- ACTIVITY -
Filter the data for "emph" and copy matching lines.

Stored dataset items
■ ■ ■ ■ ■ ■ ■

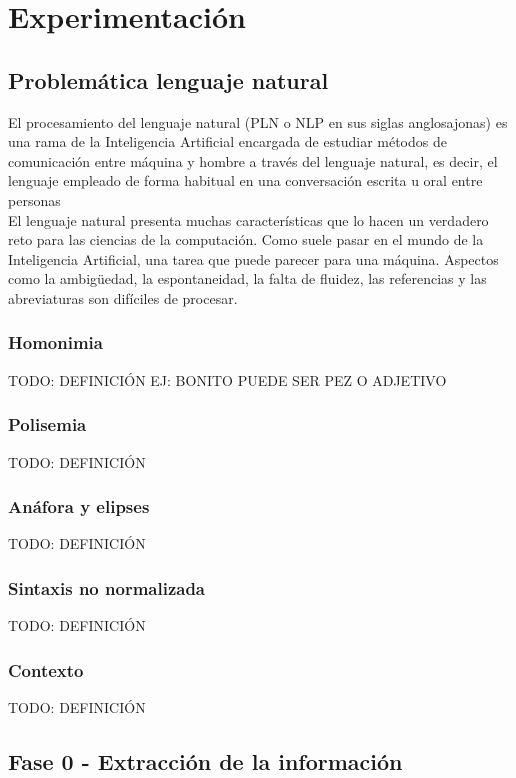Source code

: \documentclass[../all.tex]{subfiles}
\begin{document}
\section{Experimentación} %

\subsection{Problemática lenguaje natural}
El procesamiento del lenguaje natural (PLN o NLP en sus siglas anglosajonas) es una rama de la Inteligencia Artificial encargada de estudiar métodos de comunicación entre máquina y hombre a través del lenguaje natural, es decir, el lenguaje empleado de forma habitual en una conversación escrita u oral entre personas\\ 
El lenguaje natural presenta muchas características que lo hacen un verdadero reto para las ciencias de la computación. Como suele pasar en el mundo de la Inteligencia Artificial, una tarea que puede parecer para una máquina. Aspectos como la ambigüedad, la espontaneidad, la falta de fluidez, las referencias y las abreviaturas son difíciles de procesar.

\subsubsection{Homonimia}
{\color{red} 
    TODO: DEFINICIÓN EJ: BONITO PUEDE SER PEZ O ADJETIVO
}
\subsubsection{Polisemia}
{\color{red} 
    TODO: DEFINICIÓN
}
\subsubsection{Anáfora y elipses}
{\color{red} 
    TODO: DEFINICIÓN
}
\subsubsection{Sintaxis no normalizada}
{\color{red} 
    TODO: DEFINICIÓN
}
\subsubsection{Contexto}
{\color{red} 
    TODO: DEFINICIÓN
}

\subsection{Fase 0 - Extracción de la información}
\end{document}

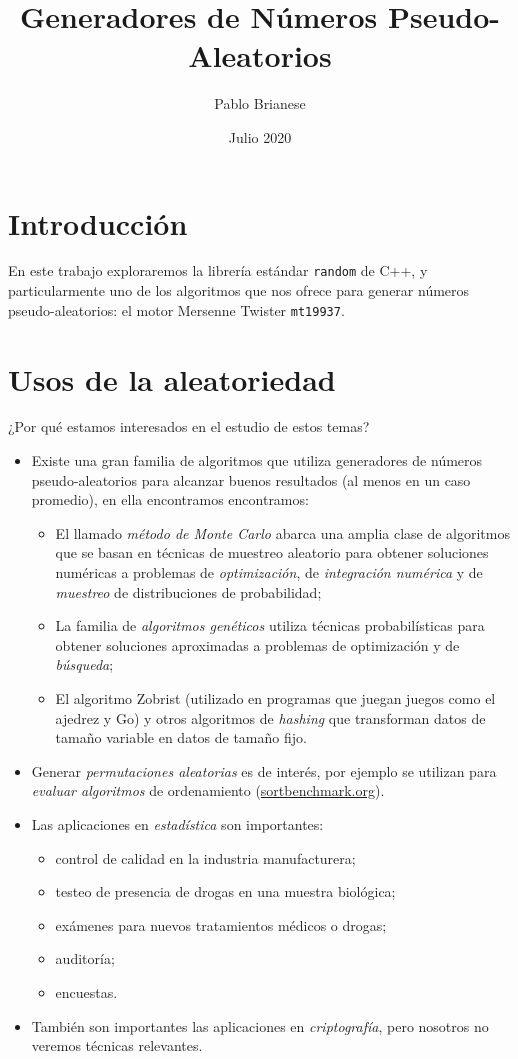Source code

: \documentclass{article}
\title{Generadores de Números Pseudo-Aleatorios}
\author{Pablo Brianese}
\date{Julio 2020}
\begin{document}
\maketitle

\section{Introducción}
En este trabajo exploraremos la librería estándar \verb#random# de C++, y particularmente uno de los algoritmos que nos ofrece para generar números pseudo-aleatorios: el motor Mersenne Twister \verb#mt19937#. 

\section{Usos de la aleatoriedad}
¿Por qué estamos interesados en el estudio de estos temas?

\begin{itemize}
    \item Existe una gran familia de algoritmos que utiliza generadores de números pseudo-aleatorios para alcanzar buenos resultados (al menos en un caso promedio), en ella encontramos encontramos:
    \begin{itemize}
        \item El llamado \emph{método de Monte Carlo} abarca una amplia clase de algoritmos que se basan en técnicas de muestreo aleatorio para obtener soluciones numéricas a problemas de \emph{optimización}, de \emph{integración numérica} y de \emph{muestreo} de distribuciones de probabilidad;
        \item La familia de \emph{algoritmos genéticos} utiliza técnicas probabilísticas para obtener soluciones aproximadas a problemas de optimización y de \emph{búsqueda};
        \item El algoritmo Zobrist (utilizado en programas que juegan juegos como el ajedrez y Go) y otros algoritmos de \emph{hashing} que transforman datos de tamaño variable en datos de tamaño fijo.
    \end{itemize}
    \item Generar \emph{permutaciones aleatorias} es de interés, por ejemplo se utilizan para \emph{evaluar algoritmos} de ordenamiento (\url{sortbenchmark.org}).
    \item Las aplicaciones en \emph{estadística} son importantes:
    \begin{itemize}
        \item control de calidad en la industria manufacturera;
        \item testeo de presencia de drogas en una muestra biológica;
        \item exámenes para nuevos tratamientos médicos o drogas;
        \item auditoría;
        \item encuestas.
    \end{itemize}
    \item También son importantes las aplicaciones en \emph{criptografía}, pero nosotros no veremos técnicas relevantes.
\end{itemize}
\end{document}
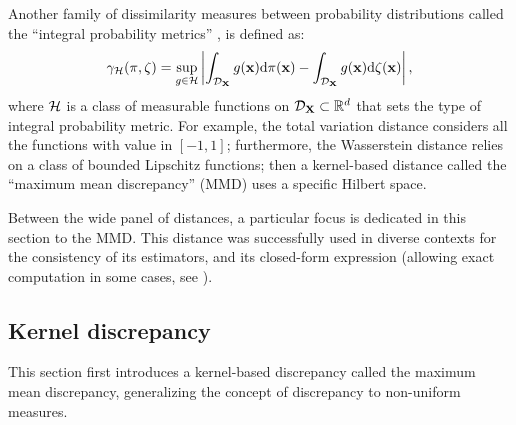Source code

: Another family of dissimilarity measures between probability distributions called the ``integral probability metrics'' \citep{muller_1997_ipm}, is defined as: 
\begin{equation}
    \gamma_{\mathcal{H}}(\pi, \zeta) = \sup_{g \in \mathcal{H}} \left | \int_{\mathcal{D}_{{\bf X}}} g({\bf x}) \mathrm{d} \pi({\bf x}) - \int_{\mathcal{D}_{{\bf X}}} g({\bf x}) \mathrm{d} \zeta({\bf x}) \right|,
    \label{eq:ipm}  
\end{equation}
where $\mathcal{H}$ is a class of measurable functions on $\mathcal{D}_{{\bf X}} \subset \mathbb{R}^d$ that sets the type of integral probability metric.   
For example, the total variation distance considers all the functions with value in $[-1, 1]$; 
furthermore, the Wasserstein distance relies on a class of bounded Lipschitz functions; 
then a kernel-based distance called the ``maximum mean discrepancy'' (MMD) uses a specific Hilbert space. 

Between the wide panel of distances\footnotemark, a particular focus is dedicated in this section to the MMD. 
This distance was successfully used in diverse contexts for the consistency of its estimators, and its closed-form expression (allowing exact computation in some cases, see \citealp{sriperumbudur_2012}). 




\subsection*{Kernel discrepancy}

This section first introduces a kernel-based discrepancy called the maximum mean discrepancy, generalizing the concept of discrepancy to non-uniform measures.

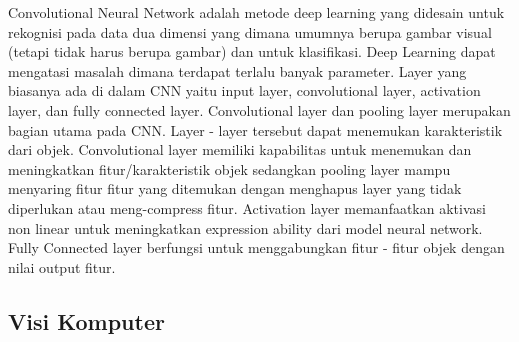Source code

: Convolutional Neural Network adalah metode deep learning yang didesain untuk rekognisi pada data dua dimensi yang dimana umumnya berupa gambar visual (tetapi tidak harus berupa gambar) dan untuk klasifikasi. Deep Learning dapat mengatasi masalah dimana terdapat terlalu banyak parameter.  Layer yang biasanya ada di dalam CNN yaitu input layer, convolutional layer, activation layer, dan fully connected layer.
Convolutional layer dan pooling layer merupakan bagian utama pada CNN. Layer - layer tersebut dapat menemukan karakteristik dari objek. Convolutional layer memiliki kapabilitas untuk menemukan dan meningkatkan fitur/karakteristik objek sedangkan pooling layer mampu menyaring fitur fitur yang ditemukan dengan menghapus layer yang tidak diperlukan atau meng-compress fitur. Activation layer memanfaatkan aktivasi non linear untuk meningkatkan expression ability dari model neural network. Fully Connected layer berfungsi untuk menggabungkan fitur - fitur objek dengan nilai output fitur. \cite{Goodfellow-et-al-2016}







\subsection{Visi Komputer}
\label{sec:visikomputer}

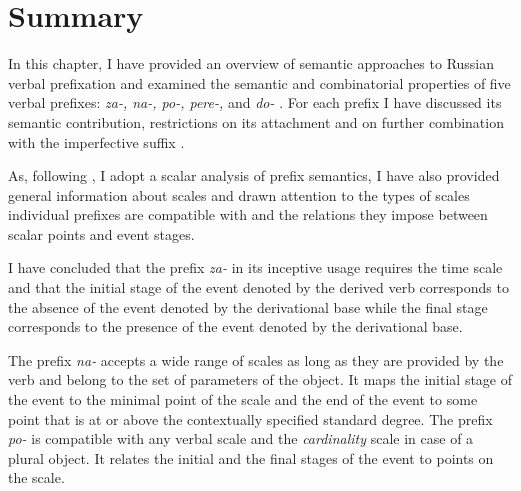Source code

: 
\section{Summary}
In this chapter, I have provided an overview of semantic approaches to Russian verbal prefixation  and examined the semantic and combinatorial properties of five verbal prefixes: \textit{za-, na-, po-, pere-,} and \textit{do-}  . For each prefix I have discussed its semantic contribution, restrictions on its attachment and on further combination with the imperfective suffix  . 

As, following \citet{Kagan:book}, I adopt a scalar analysis of prefix semantics, I have also provided general information about scales and drawn attention to the types of scales individual prefixes are compatible with and the relations they impose between scalar points and event stages. 

I have concluded that the prefix \textit{za-}   in its inceptive  usage requires the time scale and that the initial stage of the event denoted by the derived verb corresponds to the absence of the event denoted by the derivational base while the final stage corresponds to the presence of the event denoted by the derivational base. 

The prefix \textit{na-}   accepts a wide range of scales as long as they are provided by the verb and belong to the set of parameters of the object. It maps the initial stage of the event to the minimal point of the scale and the end of the event to some point that is at or above the contextually specified standard degree. The prefix \textit{po-}   is compatible with any verbal scale and the \textit{cardinality} scale in case of a plural object. It relates the initial and the final stages of the event to points on the scale. 

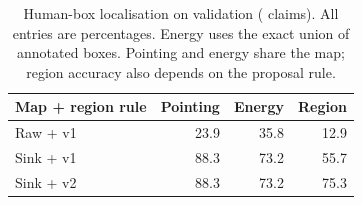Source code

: \begin{table}[t]
\caption{Human-box localisation on validation (\LookGtClaims{} claims). All entries are percentages.
Energy uses the exact union of annotated boxes. Pointing and energy share the map; region accuracy
also depends on the proposal rule.}
\label{tab:look-human}
\centering\footnotesize
\begin{tabular}{@{}lrrr@{}}
\toprule
Map + region rule & Pointing & Energy & Region \\
\midrule
Raw + v1 & 23.9 & 35.8 & 12.9 \\
Sink + v1 & 88.3 & 73.2 & 55.7 \\
Sink + v2 & 88.3 & 73.2 & 75.3 \\
\bottomrule
\end{tabular}
\end{table}
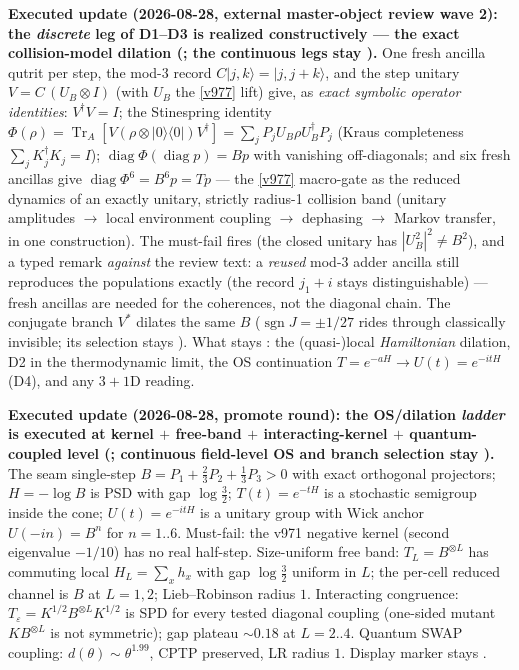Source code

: \documentclass[11pt,a4paper]{article}
\begin{document}
\par\smallskip\noindent\textbf{Executed update (2026-08-28, external master-object review wave
2): the \emph{discrete} leg of D1--D3 is realized constructively --- the exact collision-model
dilation (; the continuous legs stay \mO).}  One fresh
ancilla qutrit per step, the mod-3 record $C|j,k\rangle=|j,j{+}k\rangle$, and the step unitary
$V=C\,(U_B\otimes I)$ (with $U_B$ the \vref{v977} lift) give, as \emph{exact symbolic operator
identities}: $V^\dagger V=I$; the Stinespring identity
$\Phi(\rho)=\operatorname{Tr}_A[V(\rho\otimes|0\rangle\langle0|)V^\dagger]
=\sum_jP_jU_B\rho U_B^\dagger P_j$ (Kraus completeness $\sum_jK_j^\dagger K_j=I$);
$\operatorname{diag}\Phi(\operatorname{diag}p)=Bp$ with vanishing off-diagonals; and six fresh
ancillas give $\operatorname{diag}\Phi^6=B^6p=Tp$ --- the \vref{v977} macro-gate as the reduced
dynamics of an exactly unitary, strictly radius-1 collision band (unitary amplitudes
$\to$ local environment coupling $\to$ dephasing $\to$ Markov transfer, in one construction).
The must-fail fires (the closed unitary has $|U_B^2|^2\neq B^2$), and a typed remark
\emph{against} the review text: a \emph{reused} mod-3 adder ancilla still reproduces the
populations exactly (the record $j_1{+}i$ stays distinguishable) --- fresh ancillas are needed
for the coherences, not the diagonal chain.  The conjugate branch $V^*$ dilates the same $B$
($\operatorname{sgn}J=\pm1/27$ rides through classically invisible; its selection stays \mO).
What stays \mO: the (quasi-)local \emph{Hamiltonian} dilation, D2 in the thermodynamic limit,
the OS continuation $T=e^{-aH}\to U(t)=e^{-itH}$ (D4), and any $3{+}1$D reading.

\par\smallskip\noindent\textbf{Executed update (2026-08-28, promote round): the OS/dilation
\emph{ladder} is executed at kernel $+$ free-band $+$ interacting-kernel $+$ quantum-coupled
level (; continuous
field-level OS and branch selection stay \mO).}
The seam single-step $B=P_1+\tfrac23 P_2+\tfrac13 P_3>0$ with exact orthogonal projectors;
$H=-\log B$ is PSD with gap $\log\tfrac32$; $T(t)=e^{-tH}$ is a stochastic semigroup inside
the cone; $U(t)=e^{-itH}$ is a unitary group with Wick anchor $U(-in)=B^n$ for $n=1..6$.
Must-fail: the v971 negative kernel (second eigenvalue $-1/10$) has no real half-step.
Size-uniform free band: $T_L=B^{\otimes L}$ has commuting local $H_L=\sum_x h_x$ with gap
$\log\tfrac32$ uniform in $L$; the per-cell reduced channel is $B$ at $L=1,2$; Lieb--Robinson
radius $1$.  Interacting congruence: $T_\varepsilon=K^{1/2}B^{\otimes L}K^{1/2}$ is SPD for
every tested diagonal coupling (one-sided mutant $KB^{\otimes L}$ is not symmetric); gap
plateau $\sim0.18$ at $L=2..4$.  Quantum SWAP coupling: $d(\theta)\sim\theta^{1.99}$, CPTP
preserved, LR radius $1$.  Display marker stays \mO.
\end{document}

■ ■ ■ ■ ■ ■ ■

- RESPONSE AREA -
        \item El llamado \emph{método de Monte Carlo} abarca una amplia clase de algoritmos que se basan en técnicas de muestreo aleatorio para obtener soluciones numéricas a problemas de \emph{optimización}, de \emph{integración numérica} y de \emph{muestreo} de distribuciones de probabilidad;
        \item La familia de \emph{algoritmos genéticos} utiliza técnicas probabilísticas para obtener soluciones aproximadas a problemas de optimización y de \emph{búsqueda};
        \item El algoritmo Zobrist (utilizado en programas que juegan juegos como el ajedrez y Go) y otros algoritmos de \emph{hashing} que transforman datos de tamaño variable en datos de tamaño fijo.
    \item Generar \emph{permutaciones aleatorias} es de interés, por ejemplo se utilizan para \emph{evaluar algoritmos} de ordenamiento (\url{sortbenchmark.org}).
    \item Las aplicaciones en \emph{estadística} son importantes:
    \item También son importantes las aplicaciones en \emph{criptografía}, pero nosotros no veremos técnicas relevantes.
2): the \emph{discrete} leg of D1--D3 is realized constructively --- the exact collision-model
$V=C\,(U_B\otimes I)$ (with $U_B$ the \vref{v977} lift) give, as \emph{exact symbolic operator
\emph{against} the review text: a \emph{reused} mod-3 adder ancilla still reproduces the
What stays \mO: the (quasi-)local \emph{Hamiltonian} dilation, D2 in the thermodynamic limit,
\emph{ladder} is executed at kernel $+$ free-band $+$ interacting-kernel $+$ quantum-coupled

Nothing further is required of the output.